À la veille de Noël, les villages de Saint-Nicolas attirent toujours autant de visiteurs à Nancy. De la place Charles-III, au pied de l’église Saint-Sébastien, jusqu’à la place de la Carrière, aux abords du Palais du Gouverneur et de la place Stanislas, l’affluence est bien au rendez-vous. Mais alors que l’événement touche bientôt à sa fin , l’heure est venue de dresser un premier bilan.
Une belle diversité d’artisans place Charles-III
Très fréquentée, la place Charles-III séduit par la richesse de son offre artisanale. Parmi la soixantaine de chalets, les visiteurs peuvent flâner entre bougies, pierres de bien-être, cheminées de table ou encore objets décoratifs.
Une vitrine appréciable du savoir-faire artisanal, qui donne du sens à la balade. La présence de stands de restauration permet par ailleurs de prolonger l’expérience sur place, dans une ambiance conviviale.

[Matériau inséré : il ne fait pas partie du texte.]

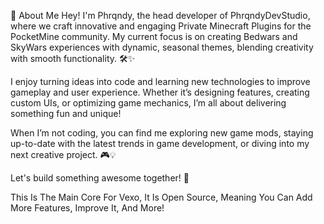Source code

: 👋 About Me
Hey! I'm Phrqndy, the head developer of PhrqndyDevStudio, where we craft innovative and engaging Private Minecraft Plugins for the PocketMine community. My current focus is on creating Bedwars and SkyWars experiences with dynamic, seasonal themes, blending creativity with smooth functionality. 🛠️✨

I enjoy turning ideas into code and learning new technologies to improve gameplay and user experience. Whether it’s designing features, creating custom UIs, or optimizing game mechanics, I’m all about delivering something fun and unique!

When I’m not coding, you can find me exploring new game mods, staying up-to-date with the latest trends in game development, or diving into my next creative project. 🎮💡

Let's build something awesome together! 👾


This Is The Main Core For Vexo, It Is Open Source, Meaning You Can Add More Features, Improve It, And More!
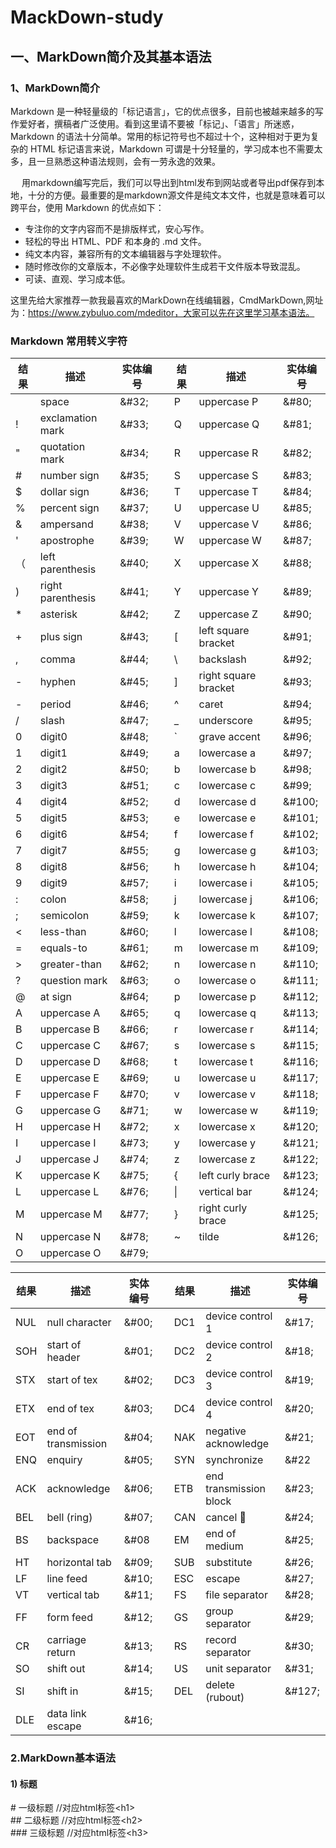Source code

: # MackDown-study

## 一、MarkDown简介及其基本语法
### 1、MarkDown简介
Markdown 是一种轻量级的「标记语言」，它的优点很多，目前也被越来越多的写作爱好者，撰稿者广泛使用。看到这里请不要被「标记」、「语言」所迷惑，Markdown 的语法十分简单。常用的标记符号也不超过十个，这种相对于更为复杂的 HTML 标记语言来说，Markdown 可谓是十分轻量的，学习成本也不需要太多，且一旦熟悉这种语法规则，会有一劳永逸的效果。

　   用markdown编写完后，我们可以导出到html发布到网站或者导出pdf保存到本地，十分的方便。最重要的是markdown源文件是纯文本文件，也就是意味着可以跨平台，使用 Markdown 的优点如下：
* 专注你的文字内容而不是排版样式，安心写作。
* 轻松的导出 HTML、PDF 和本身的 .md 文件。
* 纯文本内容，兼容所有的文本编辑器与字处理软件。
* 随时修改你的文章版本，不必像字处理软件生成若干文件版本导致混乱。
* 可读、直观、学习成本低。

这里先给大家推荐一款我最喜欢的MarkDown在线编辑器，CmdMarkDown,网址为：https://www.zybuluo.com/mdeditor，大家可以先在这里学习基本语法。

### Markdown 常用转义字符
| 结果 | 描述 | 实体编号 | | 结果 | 描述 | 实体编号 | 
| --------- | ----------- |------------|---| --------- | ----------- |------------|
|       | space | &#38;&#35;32; |  |    P   | uppercase P | &#38;&#35;80; |
|    !   | exclamation mark | &#38;&#35;33; |  |    Q   | uppercase Q | &#38;&#35;81; |
|    "   | quotation mark | &#38;&#35;34; |  |    R   | uppercase R | &#38;&#35;82; |
|    #   | number sign | &#38;&#35;35; |  |   S   | uppercase S | &#38;&#35;83; |
|    $   | dollar sign | &#38;&#35;36; |  |    T   | uppercase T | &#38;&#35;84; |
|    %   | percent sign | &#38;&#35;37; |  |    U   | uppercase U | &#38;&#35;85; |
|    &   | ampersand | &#38;&#35;38; |  |    V   | uppercase V | &#38;&#35;86; |
|    '   | apostrophe | &#38;&#35;39; |  |    W   | uppercase W | &#38;&#35;87; |
|   （   | left parenthesis | &#38;&#35;40; |  |    X   | uppercase X | &#38;&#35;88; |
|    )   | right parenthesis | &#38;&#35;41; |  |    Y   | uppercase Y | &#38;&#35;89; |
|    *   | asterisk | &#38;&#35;42; |  |    Z   | uppercase Z | &#38;&#35;90; |
|    +   | plus sign | &#38;&#35;43; |  |    [   | left square bracket | &#38;&#35;91; |
|    ,   | comma | &#38;&#35;44; |  |    \   | backslash | &#38;&#35;92; |
|    -   | hyphen | &#38;&#35;45; |  |    ]   | right square bracket | &#38;&#35;93; |
|    -   | period | &#38;&#35;46; |  |    ^   | caret | &#38;&#35;94; |
|    /   | slash | &#38;&#35;47; |  |    _   | underscore | &#38;&#35;95; |
|    0   | digit0 | &#38;&#35;48; |  |    `   | grave accent | &#38;&#35;96; |
|    1   | digit1 | &#38;&#35;49; |  |    a   | lowercase a | &#38;&#35;97; | 
|    2   | digit2 | &#38;&#35;50; |  |    b   | lowercase b | &#38;&#35;98; | 
|    3   | digit3 | &#38;&#35;51; |  |    c   | lowercase c | &#38;&#35;99; |
|    4   | digit4 | &#38;&#35;52; |  |    d   | lowercase d | &#38;&#35;100; |
|    5   | digit5 | &#38;&#35;53; |  |    e   | lowercase e | &#38;&#35;101; |
|    6   | digit6 | &#38;&#35;54; |  |    f   | lowercase f | &#38;&#35;102; |
|    7   | digit7 | &#38;&#35;55; |  |    g   | lowercase g | &#38;&#35;103; |
|    8   | digit8 | &#38;&#35;56; |  |    h   | lowercase h | &#38;&#35;104; |
|    9   | digit9 | &#38;&#35;57; |  |    i   | lowercase i | &#38;&#35;105; |
|    :   | colon | &#38;&#35;58; |  |    j   | lowercase j | &#38;&#35;106; |
|    ;   | semicolon | &#38;&#35;59; |  |    k   | lowercase k | &#38;&#35;107; |
|    <   | less-than | &#38;&#35;60; |  |    l   | lowercase l | &#38;&#35;108; |
|    =   | equals-to | &#38;&#35;61; |  |    m   | lowercase m | &#38;&#35;109; |
|    >   | greater-than | &#38;&#35;62; |  |    n   | lowercase n | &#38;&#35;110; |
|    ?   |question mark | &#38;&#35;63; |  |    o   | lowercase o | &#38;&#35;111; |
|    @   | at sign | &#38;&#35;64; |  |    p   | lowercase p | &#38;&#35;112; |
|    A   | uppercase A | &#38;&#35;65; |  |    q   | lowercase q | &#38;&#35;113; |
|    B   | uppercase B | &#38;&#35;66; |  |    r   | lowercase r | &#38;&#35;114; |
|    C   | uppercase C | &#38;&#35;67; |  |    s   | lowercase s | &#38;&#35;115; |  
|    D   | uppercase D | &#38;&#35;68; |  |    t   | lowercase t | &#38;&#35;116; |
|    E   | uppercase E | &#38;&#35;69; |  |    u   | lowercase u | &#38;&#35;117; |
|    F   | uppercase F | &#38;&#35;70; |  |    v   | lowercase v | &#38;&#35;118; |
|    G   | uppercase G | &#38;&#35;71; |  |    w   | lowercase w | &#38;&#35;119; |
|    H   | uppercase H | &#38;&#35;72; |  |    x   | lowercase x | &#38;&#35;120; |
|    I   | uppercase I | &#38;&#35;73; |  |    y   | lowercase y | &#38;&#35;121; |  
|    J   | uppercase J | &#38;&#35;74; |  |    z   | lowercase z | &#38;&#35;122; |
|    K   | uppercase K | &#38;&#35;75; |  |    {   | left curly brace | &#38;&#35;123; |
|    L   | uppercase L | &#38;&#35;76; |  |  &#124;|   vertical bar | &#38;&#35;124; |
|    M   | uppercase M | &#38;&#35;77; |  |     }  | right curly brace | &#38;&#35;125; |
|    N   | uppercase N | &#38;&#35;78; |  |     ~  | tilde | &#38;&#35;126; |
|    O   | uppercase O | &#38;&#35;79; |



| 结果 | 描述 | 实体编号 | | 结果 | 描述 | 实体编号 | 
| --------- | ----------- |------------|---| --------- | ----------- |------------|
|  NUL  |	null character   |  &#38;&#35;00;  |  |    DC1  |	device control 1  |	&#38;&#35;17; |
|  SOH  |	start of header   |  &#38;&#35;01;   |  |  DC2  |	device control 2  |	&#38;&#35;18;  |
|  STX  |	start of tex   |  &#38;&#35;02;   |  |  DC3  |	device control 3  |	&#38;&#35;19;  |
|  ETX  |	end of tex   |  &#38;&#35;03;   |  |  DC4  |	device control 4  |	&#38;&#35;20;  |
|  EOT  |	end of transmission   |  &#38;&#35;04;   |  |  NAK  |	negative acknowledge  |	&#38;&#35;21;  |
|  ENQ  |	enquiry   |  &#38;&#35;05;   |  |  SYN  |	synchronize	| &#38;&#35;22  |
|  ACK  |	acknowledge   |  &#38;&#35;06;   |  |  ETB  |	end transmission block  |	&#38;&#35;23;  |
|  BEL  |	bell (ring)   |  &#38;&#35;07;   |  |  CAN  |	cancel	&#24;  | &#38;&#35;24;  |
|  BS |   backspace   | &#38;&#35;08   |  |  EM  |	end of medium  |	&#38;&#35;25;  |
|  HT |   horizontal tab   |  &#38;&#35;09;   |  |  SUB  |	substitute  |	&#38;&#35;26;  |
|  LF |   line feed   |  &#38;&#35;10;   |  |  ESC  |	escape  |	&#38;&#35;27;  |
|  VT |   vertical tab   |  &#38;&#35;11;   |  |  FS |	file separator  |	&#38;&#35;28;  |
|  FF |   form feed   |  &#38;&#35;12;   |  |  GS  |	group separator  |	&#38;&#35;29;  |
|  CR |   carriage return   |  &#38;&#35;13;   |  |  RS  |	record separator  |	&#38;&#35;30;  |
|  SO |   shift out   |  &#38;&#35;14;   |  |  US  |	unit separator  |	&#38;&#35;31;  |
|  SI |   shift in   |  &#38;&#35;15;   |  |  DEL  |	delete (rubout)  |	&#38;&#35;127;  |
|  DLE  |	data link escape   |  &#38;&#35;16;   |  |

### 2.MarkDown基本语法
#### 1) 标题
&#35; 一级标题     //对应html标签&#60;h1&#62;<br/>
&#35;&#35; 二级标题   //对应html标签&#60;h2&#62;<br/>
&#35;&#35;&#35; 三级标题 //对应html标签&#60;h3&#62;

Le retour de la patinoire naturelle place de la Carrière
Annoncé par la mairie en novembre , le retour de la patinoire en glace naturelle est l’une des bonnes surprises de cette édition.
L’an passé, la version synthétique n’avait pas convaincu tous les usagers. Cette année, l’installation coche plusieurs cases : l’eau utilisée provient du recyclage de celle de la piscine des Deux-Rives, évitant ainsi le recours à l’eau potable.
Le système repose également sur un dispositif de refroidissement économe en énergie, comme l’indiquent les panneaux explicatifs sur site. Une initiative à la fois ludique et responsable, qui mérite d’être saluée.
Des tarifs de restauration discutables
Impossible de passer à côté des incontournables de l’hiver : vin chaud, churros ou crêpes.
Nous avons donc testé plusieurs stands sur les différents sites. Verdict : l’estomac est comblé, mais l’addition peut vite grimper.
Comptez 5 € pour une crêpe à la pâte à tartiner avalée en quelques bouchées, ou encore 7 € pour huit churros.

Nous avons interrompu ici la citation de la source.